The plans are marketed as ideal for people who have paid off their mortgage, as they allow owners to release cash tied up in their home without having to sell up.
Now Which? magazine reports there are big flaws with some of the plans, which could be punitive, complicated and expensive.
In one type of scheme pensioners borrow money and agree to pay it back when their property is sold. But, says the Consumers’ Association, this can be very punitive as interest is added to the loan, so later, interest is paid upon interest already accumulated. The amount owed can grow very quickly, eating up the bulk of the value of the property.

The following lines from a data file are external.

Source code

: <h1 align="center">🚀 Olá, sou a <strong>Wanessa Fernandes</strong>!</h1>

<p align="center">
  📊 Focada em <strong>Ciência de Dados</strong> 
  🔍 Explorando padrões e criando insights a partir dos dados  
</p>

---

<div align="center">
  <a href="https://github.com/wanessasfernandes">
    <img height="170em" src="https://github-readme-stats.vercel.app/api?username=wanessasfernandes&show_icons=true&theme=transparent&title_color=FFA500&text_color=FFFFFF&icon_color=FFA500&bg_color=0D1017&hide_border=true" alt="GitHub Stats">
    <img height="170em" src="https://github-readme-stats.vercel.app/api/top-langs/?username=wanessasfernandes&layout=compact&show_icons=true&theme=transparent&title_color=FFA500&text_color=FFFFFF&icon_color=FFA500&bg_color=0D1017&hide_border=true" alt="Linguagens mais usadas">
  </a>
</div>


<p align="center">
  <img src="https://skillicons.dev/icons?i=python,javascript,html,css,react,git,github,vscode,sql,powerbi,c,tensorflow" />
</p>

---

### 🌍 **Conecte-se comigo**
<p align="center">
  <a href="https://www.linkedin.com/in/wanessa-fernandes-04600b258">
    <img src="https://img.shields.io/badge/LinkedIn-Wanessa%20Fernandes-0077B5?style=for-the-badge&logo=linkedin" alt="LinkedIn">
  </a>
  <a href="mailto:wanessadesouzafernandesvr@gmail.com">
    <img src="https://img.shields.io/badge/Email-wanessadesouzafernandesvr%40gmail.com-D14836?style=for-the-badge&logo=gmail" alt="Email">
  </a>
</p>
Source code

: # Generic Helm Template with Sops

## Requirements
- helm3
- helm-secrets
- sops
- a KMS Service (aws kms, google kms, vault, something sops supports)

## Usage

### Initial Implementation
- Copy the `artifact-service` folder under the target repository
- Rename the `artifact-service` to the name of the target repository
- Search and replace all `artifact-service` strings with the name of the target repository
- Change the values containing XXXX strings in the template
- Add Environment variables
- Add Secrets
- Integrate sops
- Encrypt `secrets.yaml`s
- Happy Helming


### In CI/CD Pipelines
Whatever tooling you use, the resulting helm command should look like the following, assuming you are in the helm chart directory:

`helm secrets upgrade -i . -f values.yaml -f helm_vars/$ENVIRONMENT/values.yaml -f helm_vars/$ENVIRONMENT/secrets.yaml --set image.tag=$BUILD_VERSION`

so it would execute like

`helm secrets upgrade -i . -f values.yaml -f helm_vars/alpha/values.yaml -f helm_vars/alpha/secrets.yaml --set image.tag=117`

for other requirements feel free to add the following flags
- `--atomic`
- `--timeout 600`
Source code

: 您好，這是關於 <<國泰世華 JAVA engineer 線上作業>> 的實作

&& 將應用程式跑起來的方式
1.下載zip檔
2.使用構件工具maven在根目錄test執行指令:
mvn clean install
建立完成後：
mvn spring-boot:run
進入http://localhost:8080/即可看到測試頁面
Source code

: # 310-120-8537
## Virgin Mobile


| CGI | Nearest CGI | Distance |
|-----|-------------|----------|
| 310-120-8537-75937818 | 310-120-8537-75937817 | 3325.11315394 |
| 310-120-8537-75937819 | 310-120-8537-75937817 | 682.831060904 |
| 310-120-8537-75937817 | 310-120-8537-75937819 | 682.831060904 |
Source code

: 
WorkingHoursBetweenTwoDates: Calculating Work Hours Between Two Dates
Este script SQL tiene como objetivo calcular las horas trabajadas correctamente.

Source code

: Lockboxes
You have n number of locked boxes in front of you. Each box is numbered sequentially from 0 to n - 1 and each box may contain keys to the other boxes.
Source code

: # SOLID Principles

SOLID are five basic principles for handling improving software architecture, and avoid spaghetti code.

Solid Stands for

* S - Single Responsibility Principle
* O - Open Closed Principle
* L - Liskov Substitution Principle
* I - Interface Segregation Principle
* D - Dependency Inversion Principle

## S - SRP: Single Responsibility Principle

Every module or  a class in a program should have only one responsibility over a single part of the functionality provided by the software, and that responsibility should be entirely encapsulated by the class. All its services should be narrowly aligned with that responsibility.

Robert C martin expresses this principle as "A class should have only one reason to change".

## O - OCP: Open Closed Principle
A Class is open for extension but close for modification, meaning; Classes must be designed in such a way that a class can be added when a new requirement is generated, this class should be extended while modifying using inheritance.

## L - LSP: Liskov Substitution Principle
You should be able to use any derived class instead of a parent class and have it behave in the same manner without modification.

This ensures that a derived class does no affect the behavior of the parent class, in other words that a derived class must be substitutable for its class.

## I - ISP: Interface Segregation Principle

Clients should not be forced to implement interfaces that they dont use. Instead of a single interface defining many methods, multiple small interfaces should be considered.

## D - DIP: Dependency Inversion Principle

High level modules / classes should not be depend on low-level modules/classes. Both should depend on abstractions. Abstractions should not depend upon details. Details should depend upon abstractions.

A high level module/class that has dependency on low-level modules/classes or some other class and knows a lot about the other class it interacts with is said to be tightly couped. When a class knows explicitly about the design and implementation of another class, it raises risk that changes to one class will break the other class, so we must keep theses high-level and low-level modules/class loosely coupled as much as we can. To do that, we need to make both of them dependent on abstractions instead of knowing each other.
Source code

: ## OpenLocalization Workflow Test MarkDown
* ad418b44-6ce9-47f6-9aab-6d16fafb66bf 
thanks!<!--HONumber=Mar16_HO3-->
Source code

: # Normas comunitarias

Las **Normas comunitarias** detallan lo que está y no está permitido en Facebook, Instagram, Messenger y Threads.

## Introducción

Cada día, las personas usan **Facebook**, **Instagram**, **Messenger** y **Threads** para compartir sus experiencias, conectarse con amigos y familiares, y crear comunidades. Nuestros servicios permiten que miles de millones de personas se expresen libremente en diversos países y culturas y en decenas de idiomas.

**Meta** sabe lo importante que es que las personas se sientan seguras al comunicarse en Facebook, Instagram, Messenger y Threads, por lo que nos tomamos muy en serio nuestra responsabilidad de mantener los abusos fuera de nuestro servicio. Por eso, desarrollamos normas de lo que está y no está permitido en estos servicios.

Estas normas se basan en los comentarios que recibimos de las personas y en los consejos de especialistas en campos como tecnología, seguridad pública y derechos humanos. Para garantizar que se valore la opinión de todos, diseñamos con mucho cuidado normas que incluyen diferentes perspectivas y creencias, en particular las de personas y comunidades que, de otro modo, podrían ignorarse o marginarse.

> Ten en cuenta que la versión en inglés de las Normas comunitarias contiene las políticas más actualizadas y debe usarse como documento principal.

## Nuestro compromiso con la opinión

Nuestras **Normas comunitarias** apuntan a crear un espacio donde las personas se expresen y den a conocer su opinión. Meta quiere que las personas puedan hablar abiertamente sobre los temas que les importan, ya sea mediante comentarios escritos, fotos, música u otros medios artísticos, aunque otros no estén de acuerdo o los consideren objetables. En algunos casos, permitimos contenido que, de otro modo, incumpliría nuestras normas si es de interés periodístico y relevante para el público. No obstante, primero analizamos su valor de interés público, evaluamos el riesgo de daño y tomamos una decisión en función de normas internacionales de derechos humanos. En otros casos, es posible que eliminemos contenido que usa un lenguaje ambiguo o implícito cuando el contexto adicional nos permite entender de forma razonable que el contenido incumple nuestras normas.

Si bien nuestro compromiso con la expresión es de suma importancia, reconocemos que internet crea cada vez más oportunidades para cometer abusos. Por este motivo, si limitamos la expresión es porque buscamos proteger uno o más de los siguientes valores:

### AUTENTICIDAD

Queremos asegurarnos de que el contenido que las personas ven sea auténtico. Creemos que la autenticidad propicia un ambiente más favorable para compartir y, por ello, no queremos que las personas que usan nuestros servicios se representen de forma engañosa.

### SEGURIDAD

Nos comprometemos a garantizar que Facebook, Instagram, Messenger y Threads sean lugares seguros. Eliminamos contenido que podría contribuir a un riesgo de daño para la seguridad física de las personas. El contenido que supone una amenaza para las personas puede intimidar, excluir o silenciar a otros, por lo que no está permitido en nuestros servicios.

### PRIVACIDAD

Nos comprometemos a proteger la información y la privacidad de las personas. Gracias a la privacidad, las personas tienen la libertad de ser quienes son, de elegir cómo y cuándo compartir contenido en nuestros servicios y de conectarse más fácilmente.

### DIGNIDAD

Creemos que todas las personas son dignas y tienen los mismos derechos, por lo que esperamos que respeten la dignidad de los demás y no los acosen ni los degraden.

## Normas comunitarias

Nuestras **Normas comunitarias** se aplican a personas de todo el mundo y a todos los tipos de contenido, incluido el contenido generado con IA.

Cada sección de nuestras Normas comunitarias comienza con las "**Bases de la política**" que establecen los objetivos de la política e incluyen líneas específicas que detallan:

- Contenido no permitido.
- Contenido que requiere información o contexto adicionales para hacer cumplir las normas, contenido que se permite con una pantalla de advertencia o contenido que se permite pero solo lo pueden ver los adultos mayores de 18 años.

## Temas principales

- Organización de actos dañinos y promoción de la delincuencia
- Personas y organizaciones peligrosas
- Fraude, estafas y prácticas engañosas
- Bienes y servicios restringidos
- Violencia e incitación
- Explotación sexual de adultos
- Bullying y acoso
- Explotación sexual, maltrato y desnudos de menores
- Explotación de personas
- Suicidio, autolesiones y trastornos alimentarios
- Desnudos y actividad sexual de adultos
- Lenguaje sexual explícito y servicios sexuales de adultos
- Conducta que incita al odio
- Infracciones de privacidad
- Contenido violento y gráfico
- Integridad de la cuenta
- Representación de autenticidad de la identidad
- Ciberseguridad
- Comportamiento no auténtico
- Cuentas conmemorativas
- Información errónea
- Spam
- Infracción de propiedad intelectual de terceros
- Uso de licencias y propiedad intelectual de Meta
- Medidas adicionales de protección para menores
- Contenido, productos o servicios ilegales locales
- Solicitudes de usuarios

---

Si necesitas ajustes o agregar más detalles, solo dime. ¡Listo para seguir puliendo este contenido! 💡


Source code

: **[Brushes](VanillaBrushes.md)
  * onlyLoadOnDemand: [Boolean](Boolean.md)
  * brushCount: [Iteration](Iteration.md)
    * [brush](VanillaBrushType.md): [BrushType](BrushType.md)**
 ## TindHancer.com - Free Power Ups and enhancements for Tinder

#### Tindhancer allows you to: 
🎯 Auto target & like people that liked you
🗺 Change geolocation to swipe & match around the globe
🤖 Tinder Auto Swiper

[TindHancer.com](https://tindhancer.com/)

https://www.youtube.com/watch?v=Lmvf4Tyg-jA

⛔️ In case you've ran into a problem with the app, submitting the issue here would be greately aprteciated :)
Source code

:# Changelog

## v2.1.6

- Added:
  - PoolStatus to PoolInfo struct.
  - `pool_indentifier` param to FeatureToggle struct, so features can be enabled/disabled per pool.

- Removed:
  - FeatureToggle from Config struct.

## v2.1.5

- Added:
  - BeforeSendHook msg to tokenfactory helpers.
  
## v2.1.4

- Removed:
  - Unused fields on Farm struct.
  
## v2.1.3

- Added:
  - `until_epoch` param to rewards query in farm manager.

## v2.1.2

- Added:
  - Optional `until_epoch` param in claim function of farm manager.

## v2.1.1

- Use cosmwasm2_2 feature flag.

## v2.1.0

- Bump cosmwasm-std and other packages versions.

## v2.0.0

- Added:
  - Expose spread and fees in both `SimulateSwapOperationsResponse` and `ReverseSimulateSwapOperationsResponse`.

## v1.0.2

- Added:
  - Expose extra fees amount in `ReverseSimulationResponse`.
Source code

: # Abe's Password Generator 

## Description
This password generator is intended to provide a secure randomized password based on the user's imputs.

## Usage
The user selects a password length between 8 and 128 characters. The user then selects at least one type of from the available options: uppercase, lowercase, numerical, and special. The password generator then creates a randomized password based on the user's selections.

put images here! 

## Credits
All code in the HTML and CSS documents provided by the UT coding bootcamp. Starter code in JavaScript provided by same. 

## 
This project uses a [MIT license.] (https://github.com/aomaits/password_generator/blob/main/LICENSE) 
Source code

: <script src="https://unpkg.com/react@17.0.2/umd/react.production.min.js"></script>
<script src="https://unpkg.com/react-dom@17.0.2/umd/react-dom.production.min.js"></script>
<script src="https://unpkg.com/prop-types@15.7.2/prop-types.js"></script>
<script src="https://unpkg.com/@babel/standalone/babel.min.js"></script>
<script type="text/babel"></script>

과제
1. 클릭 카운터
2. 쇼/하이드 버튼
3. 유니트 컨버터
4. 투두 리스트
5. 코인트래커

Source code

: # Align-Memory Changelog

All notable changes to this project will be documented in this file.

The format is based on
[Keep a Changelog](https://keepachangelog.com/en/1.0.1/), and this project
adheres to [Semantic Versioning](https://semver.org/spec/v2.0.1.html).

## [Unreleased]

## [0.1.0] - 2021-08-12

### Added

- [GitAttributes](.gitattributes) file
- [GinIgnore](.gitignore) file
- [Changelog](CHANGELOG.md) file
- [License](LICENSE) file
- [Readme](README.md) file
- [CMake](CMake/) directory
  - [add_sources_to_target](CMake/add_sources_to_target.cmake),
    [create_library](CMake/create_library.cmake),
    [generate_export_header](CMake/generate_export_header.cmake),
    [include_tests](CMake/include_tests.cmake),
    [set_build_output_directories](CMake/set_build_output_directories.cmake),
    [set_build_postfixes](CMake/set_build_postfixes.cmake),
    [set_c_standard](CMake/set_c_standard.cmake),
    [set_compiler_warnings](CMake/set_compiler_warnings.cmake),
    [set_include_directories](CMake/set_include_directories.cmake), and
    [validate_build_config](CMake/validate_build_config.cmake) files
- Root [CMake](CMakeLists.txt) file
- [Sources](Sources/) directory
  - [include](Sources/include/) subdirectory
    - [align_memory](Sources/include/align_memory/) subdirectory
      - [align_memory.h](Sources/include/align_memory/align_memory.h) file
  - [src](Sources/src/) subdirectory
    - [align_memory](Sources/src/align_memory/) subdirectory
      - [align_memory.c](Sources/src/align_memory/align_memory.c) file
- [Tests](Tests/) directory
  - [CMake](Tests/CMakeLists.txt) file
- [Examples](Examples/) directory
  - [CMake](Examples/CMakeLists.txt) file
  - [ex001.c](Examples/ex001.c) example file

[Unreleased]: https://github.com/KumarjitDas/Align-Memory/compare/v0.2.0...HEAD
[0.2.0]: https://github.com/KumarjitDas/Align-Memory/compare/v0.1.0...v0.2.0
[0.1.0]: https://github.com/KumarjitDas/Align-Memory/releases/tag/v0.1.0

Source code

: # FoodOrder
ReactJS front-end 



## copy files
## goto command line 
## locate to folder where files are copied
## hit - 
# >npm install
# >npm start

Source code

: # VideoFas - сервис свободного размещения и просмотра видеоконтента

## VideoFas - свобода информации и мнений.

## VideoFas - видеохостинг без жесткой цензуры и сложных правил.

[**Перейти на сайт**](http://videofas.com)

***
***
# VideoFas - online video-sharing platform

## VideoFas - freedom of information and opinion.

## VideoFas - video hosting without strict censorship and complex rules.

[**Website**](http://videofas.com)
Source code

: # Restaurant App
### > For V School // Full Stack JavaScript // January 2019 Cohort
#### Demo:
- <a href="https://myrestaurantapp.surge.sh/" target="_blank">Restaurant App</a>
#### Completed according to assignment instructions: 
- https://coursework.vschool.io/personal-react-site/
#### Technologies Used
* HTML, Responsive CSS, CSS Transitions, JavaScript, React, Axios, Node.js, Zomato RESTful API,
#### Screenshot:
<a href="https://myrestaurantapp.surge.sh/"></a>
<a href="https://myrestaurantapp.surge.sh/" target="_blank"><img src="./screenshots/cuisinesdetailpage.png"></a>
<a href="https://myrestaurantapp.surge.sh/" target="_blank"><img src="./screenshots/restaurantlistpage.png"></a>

In another type of scheme, homeowners sell all, or part, of their home to a ‘reversion’ provider and receive a lump sum, an income or both. However, the Association warns people who do this that they won't get anything like the full value of their home as companies typically pay only 40% to 60% of the property's current value.
What are the problems?
- The loan may have to be repaid if circumstances change. For example, if one of the pensioners needs to go into a retirement home or if they want to scale down. The scheme could leave them with too little equity for these options.
- Redemption charges could be large if people decide to pay off the loan early.
- The family may receive little or nothing when the plan holder dies.
Are there any other options?
The Consumers’ Association recommends looking at other options before considering equity release. People should view them as a last resort warns Helen Parker, editor of Which? magazine.
- Get independent financial advice.
- Think about moving somewhere smaller.
- Do you have savings you could spend first?
- Do you really want to be paying the loan for the rest of your life?